The imposition of travel bans and lockdowns around the world in response to the coronavirus outbreak has caused businesses to slow down or in some cases even cease operations. Italy’s nationwide lockdown has taken a toll on tourism companies like Savour Italy Tours whose clients (100 percent of them) canceled trips on its peak months from April until June, even going as far as September. UK car services operator Chauffeur Services Direct already lost nearly 80 percent of bookings as traveling becomes close to impossible. They even had to lay off workers to minimize costs brought about by a drop in clients. Some businesses who rely on China for raw materials are also in danger of running out of supply.
This cycle of delays, declines and eventually termination will continuously affect individuals, businesses and countries worldwide. But this doesn’t mean the industry will remain immobile. While Metro Manila braces for its community quarantine, here are things you can do to remain productive and operational.
Meet with your team
Before you decide on any major changes in your business, consult with your employees. It’s important that they understand what the current situation is—why is there a lockdown? What is the next step? Is it still safe to run operations? Never leave your employees in the dark. Keep them updated on the decision of the management and constantly give them reminders on precautionary measures. More importantly, listen to what they have to say and consider their suggestions.

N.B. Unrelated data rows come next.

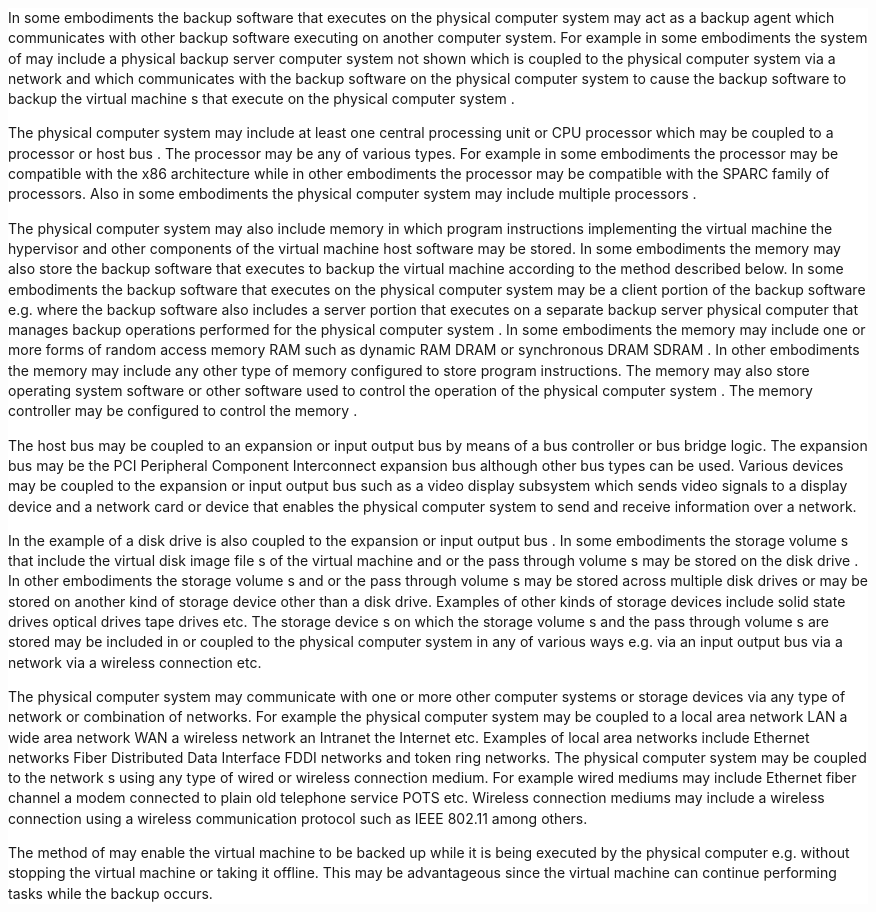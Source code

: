In some embodiments the backup software that executes on the physical computer system may act as a backup agent which communicates with other backup software executing on another computer system. For example in some embodiments the system of may include a physical backup server computer system not shown which is coupled to the physical computer system via a network and which communicates with the backup software on the physical computer system to cause the backup software to backup the virtual machine s that execute on the physical computer system .

The physical computer system may include at least one central processing unit or CPU processor which may be coupled to a processor or host bus . The processor may be any of various types. For example in some embodiments the processor may be compatible with the x86 architecture while in other embodiments the processor may be compatible with the SPARC family of processors. Also in some embodiments the physical computer system may include multiple processors .

The physical computer system may also include memory in which program instructions implementing the virtual machine the hypervisor and other components of the virtual machine host software may be stored. In some embodiments the memory may also store the backup software that executes to backup the virtual machine according to the method described below. In some embodiments the backup software that executes on the physical computer system may be a client portion of the backup software e.g. where the backup software also includes a server portion that executes on a separate backup server physical computer that manages backup operations performed for the physical computer system . In some embodiments the memory may include one or more forms of random access memory RAM such as dynamic RAM DRAM or synchronous DRAM SDRAM . In other embodiments the memory may include any other type of memory configured to store program instructions. The memory may also store operating system software or other software used to control the operation of the physical computer system . The memory controller may be configured to control the memory .

The host bus may be coupled to an expansion or input output bus by means of a bus controller or bus bridge logic. The expansion bus may be the PCI Peripheral Component Interconnect expansion bus although other bus types can be used. Various devices may be coupled to the expansion or input output bus such as a video display subsystem which sends video signals to a display device and a network card or device that enables the physical computer system to send and receive information over a network.

In the example of a disk drive is also coupled to the expansion or input output bus . In some embodiments the storage volume s that include the virtual disk image file s of the virtual machine and or the pass through volume s may be stored on the disk drive . In other embodiments the storage volume s and or the pass through volume s may be stored across multiple disk drives or may be stored on another kind of storage device other than a disk drive. Examples of other kinds of storage devices include solid state drives optical drives tape drives etc. The storage device s on which the storage volume s and the pass through volume s are stored may be included in or coupled to the physical computer system in any of various ways e.g. via an input output bus via a network via a wireless connection etc.

The physical computer system may communicate with one or more other computer systems or storage devices via any type of network or combination of networks. For example the physical computer system may be coupled to a local area network LAN a wide area network WAN a wireless network an Intranet the Internet etc. Examples of local area networks include Ethernet networks Fiber Distributed Data Interface FDDI networks and token ring networks. The physical computer system may be coupled to the network s using any type of wired or wireless connection medium. For example wired mediums may include Ethernet fiber channel a modem connected to plain old telephone service POTS etc. Wireless connection mediums may include a wireless connection using a wireless communication protocol such as IEEE 802.11 among others.

The method of may enable the virtual machine to be backed up while it is being executed by the physical computer e.g. without stopping the virtual machine or taking it offline. This may be advantageous since the virtual machine can continue performing tasks while the backup occurs.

Reorganize and virus-proof your area
It’s about time you catch up on inventory and databases. While you have the liberty to go over your establishment, check up on things you can fix and arrange: files, equipment and raw materials. Do a rundown of your logistics so you don’t miss anything. A general cleaning (including fumigation and disinfection) of your workplace will help in stopping the spread of the virus.
Outsource your work
Since the rest of your team will be on lockdown, you can try to employ people outside your area especially if there are critical tasks at hand. Treat this as a backup plan in case there’s a duty you can’t delay. Always be prepared with a list of people you can trust to carry out what is expected of them. Be specific with delegating work as you may not be able to personally attend to it once there’s a misunderstanding on the assigned job.
We are well aware of the advice on social distancing—we can’t risk physical contact, even face-to-face meetings, with people from areas where the virus is confirmed. You can still carry on with your important meetings or conferences but it would be safer to do these tasks on digital platforms. Here, you are achieving the same output without jeopardizing anyone’s health.
Prepare a work-from-home scheme
This is a reality most businesses have to face. Because you always have to prioritize the health and safety of your employees more than profiting from your daily operations, it is necessary that you devise a plan wherein you can still get the job done from your own homes. Communication is key when it comes to a smooth transition from office work to remote work. Coordinate this thoroughly with your team to ensure that everything works best for your employees and your business.